**Task directions**
Nothing is needed except the lines below that run from the one with "e visão computacional." through the one with "recuperar, a partir", repeated exactly.

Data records
= Beginning of Section =

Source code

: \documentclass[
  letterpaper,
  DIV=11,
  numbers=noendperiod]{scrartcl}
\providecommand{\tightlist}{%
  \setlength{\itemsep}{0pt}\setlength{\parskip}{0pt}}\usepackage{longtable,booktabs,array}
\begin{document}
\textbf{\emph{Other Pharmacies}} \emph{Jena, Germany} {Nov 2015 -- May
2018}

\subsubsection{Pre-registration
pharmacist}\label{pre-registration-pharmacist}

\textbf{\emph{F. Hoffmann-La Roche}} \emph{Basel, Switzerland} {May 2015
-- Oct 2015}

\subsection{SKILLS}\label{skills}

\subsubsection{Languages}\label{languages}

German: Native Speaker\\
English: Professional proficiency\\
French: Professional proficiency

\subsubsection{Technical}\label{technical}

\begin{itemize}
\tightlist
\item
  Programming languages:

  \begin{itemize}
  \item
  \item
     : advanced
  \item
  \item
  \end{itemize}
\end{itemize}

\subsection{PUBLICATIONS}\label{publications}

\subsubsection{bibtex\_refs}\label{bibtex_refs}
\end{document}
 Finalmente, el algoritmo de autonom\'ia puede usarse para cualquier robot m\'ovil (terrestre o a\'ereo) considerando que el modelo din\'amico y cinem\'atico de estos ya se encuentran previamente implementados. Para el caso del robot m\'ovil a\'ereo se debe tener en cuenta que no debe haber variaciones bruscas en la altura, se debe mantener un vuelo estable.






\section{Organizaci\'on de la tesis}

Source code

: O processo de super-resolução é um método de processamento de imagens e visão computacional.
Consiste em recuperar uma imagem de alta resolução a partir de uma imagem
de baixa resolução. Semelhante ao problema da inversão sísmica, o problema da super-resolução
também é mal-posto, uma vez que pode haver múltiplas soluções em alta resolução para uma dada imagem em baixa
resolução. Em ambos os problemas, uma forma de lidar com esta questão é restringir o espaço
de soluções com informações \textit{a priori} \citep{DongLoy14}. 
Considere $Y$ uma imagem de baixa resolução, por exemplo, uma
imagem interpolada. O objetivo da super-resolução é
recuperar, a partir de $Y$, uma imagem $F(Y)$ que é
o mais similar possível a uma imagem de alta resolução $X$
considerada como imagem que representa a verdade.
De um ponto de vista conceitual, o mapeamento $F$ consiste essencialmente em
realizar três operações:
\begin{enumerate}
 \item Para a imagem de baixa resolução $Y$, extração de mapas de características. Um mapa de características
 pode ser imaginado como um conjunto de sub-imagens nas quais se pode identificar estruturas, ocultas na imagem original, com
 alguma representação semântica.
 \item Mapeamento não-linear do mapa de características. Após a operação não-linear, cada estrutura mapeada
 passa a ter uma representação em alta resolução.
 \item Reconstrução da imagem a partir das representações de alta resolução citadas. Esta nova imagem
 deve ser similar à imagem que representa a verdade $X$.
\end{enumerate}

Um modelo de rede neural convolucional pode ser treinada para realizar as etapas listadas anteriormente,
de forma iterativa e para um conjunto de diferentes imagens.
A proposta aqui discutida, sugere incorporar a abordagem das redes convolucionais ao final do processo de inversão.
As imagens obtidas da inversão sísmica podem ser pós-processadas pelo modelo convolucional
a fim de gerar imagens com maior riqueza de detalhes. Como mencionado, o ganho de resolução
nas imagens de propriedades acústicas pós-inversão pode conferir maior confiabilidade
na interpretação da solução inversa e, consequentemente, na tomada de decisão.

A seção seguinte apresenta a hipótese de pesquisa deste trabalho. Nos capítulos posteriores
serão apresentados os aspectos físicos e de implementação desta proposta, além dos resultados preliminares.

= End of Section =

**Output**
: O processo de super-resolução é um método de processamento de imagens e visão computacional.
Consiste em recuperar uma imagem de alta resolução a partir de uma imagem
de baixa resolução. Semelhante ao problema da inversão sísmica, o problema da super-resolução
também é mal-posto, uma vez que pode haver múltiplas soluções em alta resolução para uma dada imagem em baixa
resolução. Em ambos os problemas, uma forma de lidar com esta questão é restringir o espaço
de soluções com informações \textit{a priori} \citep{DongLoy14}. 
Considere $Y$ uma imagem de baixa resolução, por exemplo, uma
imagem interpolada. O objetivo da super-resolução é
recuperar, a partir de $Y$, uma imagem $F(Y)$ que é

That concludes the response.